The Serverless Trilemma: Cost, Performance, and Complexity

In computing, everything is a trade-off. This is not new or controversial. But what are we actually trading against each other? What are the pros and cons of our decisions? We commonly use trade-off models to answer these questions. This article will explore why the Serverless trade-off model might be different from other cloud architecture models and proposes a more fitting model instead.

The classic compute model

The classic compute trade-off model, for example used in the AWS Well-Architected Framework, posits cost, performance, and reliability in a trade-off triangle:

This model is called a trilemma – much like a dilemma, but with three components. The model’s nodes are in constant tension with each other. For example: you can optimize for cost, but it will negatively affect performance, reliability, or both. Or you might build a cost-effective and reliable system, but it won’t be performant.
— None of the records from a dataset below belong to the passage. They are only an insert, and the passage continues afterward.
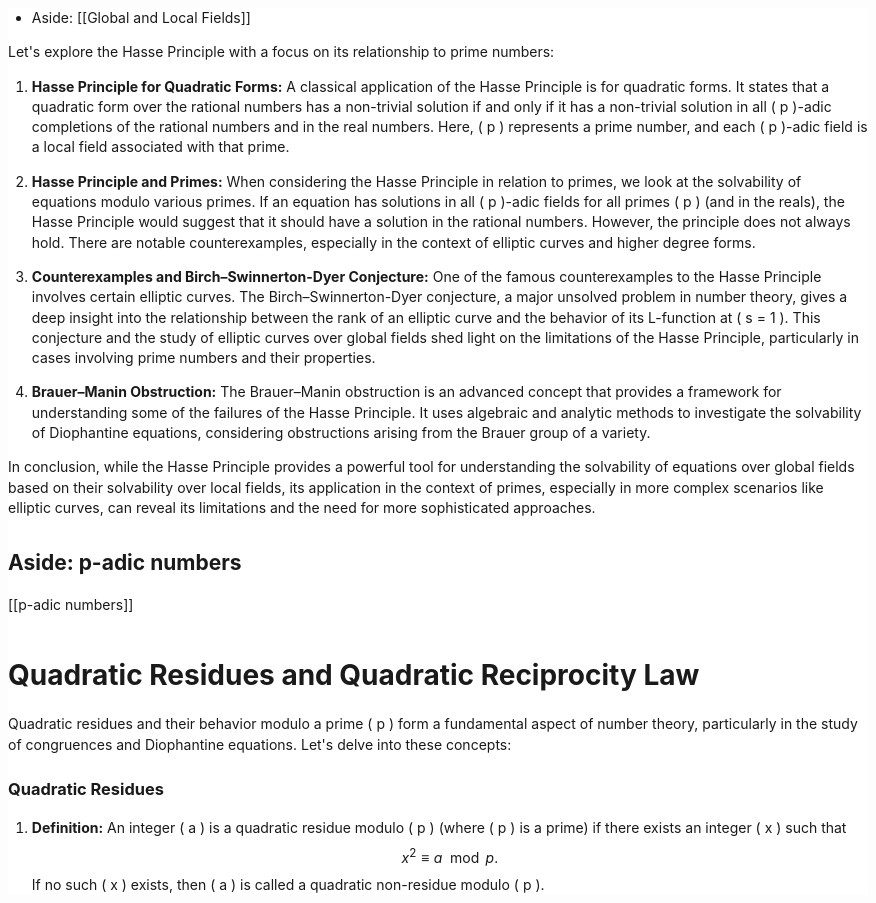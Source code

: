 - Aside: [[Global and Local Fields]]

Let's explore the Hasse Principle with a focus on its relationship to prime numbers:

1. **Hasse Principle for Quadratic Forms:**
   A classical application of the Hasse Principle is for quadratic forms. It states that a quadratic form over the rational numbers has a non-trivial solution if and only if it has a non-trivial solution in all \( p \)-adic completions of the rational numbers and in the real numbers. Here, \( p \) represents a prime number, and each \( p \)-adic field is a local field associated with that prime.

2. **Hasse Principle and Primes:**
   When considering the Hasse Principle in relation to primes, we look at the solvability of equations modulo various primes. If an equation has solutions in all \( p \)-adic fields for all primes \( p \) (and in the reals), the Hasse Principle would suggest that it should have a solution in the rational numbers. However, the principle does not always hold. There are notable counterexamples, especially in the context of elliptic curves and higher degree forms.

3. **Counterexamples and Birch–Swinnerton-Dyer Conjecture:**
   One of the famous counterexamples to the Hasse Principle involves certain elliptic curves. The Birch–Swinnerton-Dyer conjecture, a major unsolved problem in number theory, gives a deep insight into the relationship between the rank of an elliptic curve and the behavior of its L-function at \( s = 1 \). This conjecture and the study of elliptic curves over global fields shed light on the limitations of the Hasse Principle, particularly in cases involving prime numbers and their properties.

4. **Brauer–Manin Obstruction:**
   The Brauer–Manin obstruction is an advanced concept that provides a framework for understanding some of the failures of the Hasse Principle. It uses algebraic and analytic methods to investigate the solvability of Diophantine equations, considering obstructions arising from the Brauer group of a variety.

In conclusion, while the Hasse Principle provides a powerful tool for understanding the solvability of equations over global fields based on their solvability over local fields, its application in the context of primes, especially in more complex scenarios like elliptic curves, can reveal its limitations and the need for more sophisticated approaches.

## Aside: p-adic numbers
[[p-adic numbers]]

# Quadratic Residues and Quadratic Reciprocity Law

Quadratic residues and their behavior modulo a prime \( p \) form a fundamental aspect of number theory, particularly in the study of congruences and Diophantine equations. Let's delve into these concepts:

### Quadratic Residues

1. **Definition:**
   An integer \( a \) is a quadratic residue modulo \( p \) (where \( p \) is a prime) if there exists an integer \( x \) such that
   $$
   x^2 \equiv a \mod p.
   $$
   If no such \( x \) exists, then \( a \) is called a quadratic non-residue modulo \( p \).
In classic cloud computing, these are the three base cases:

Cost-effective and performant: a single large machine – not very reliable
Cost-effective and reliable: multiple small machines – not very performant
Performant and reliable: multiple large machines – not very cost-effective

The choices are not binary though: often you can trade slightly better cost efficiency for a little less reliability or performance, as shown in diagram 4. Which balance is best completely depends on your use case and context.

Trade-offs in Serverless

When choosing to use AWS Serverless in your cloud environments, you’re making a number of trade-off decisions too. These are not the same trade-offs as covered by the model above. Instead, they are:

Commitment to lock-in to the AWS ecosystem. In return you get usage of their most mature services.
Commitment to higher cost per execution. In return you get lower operational overhead.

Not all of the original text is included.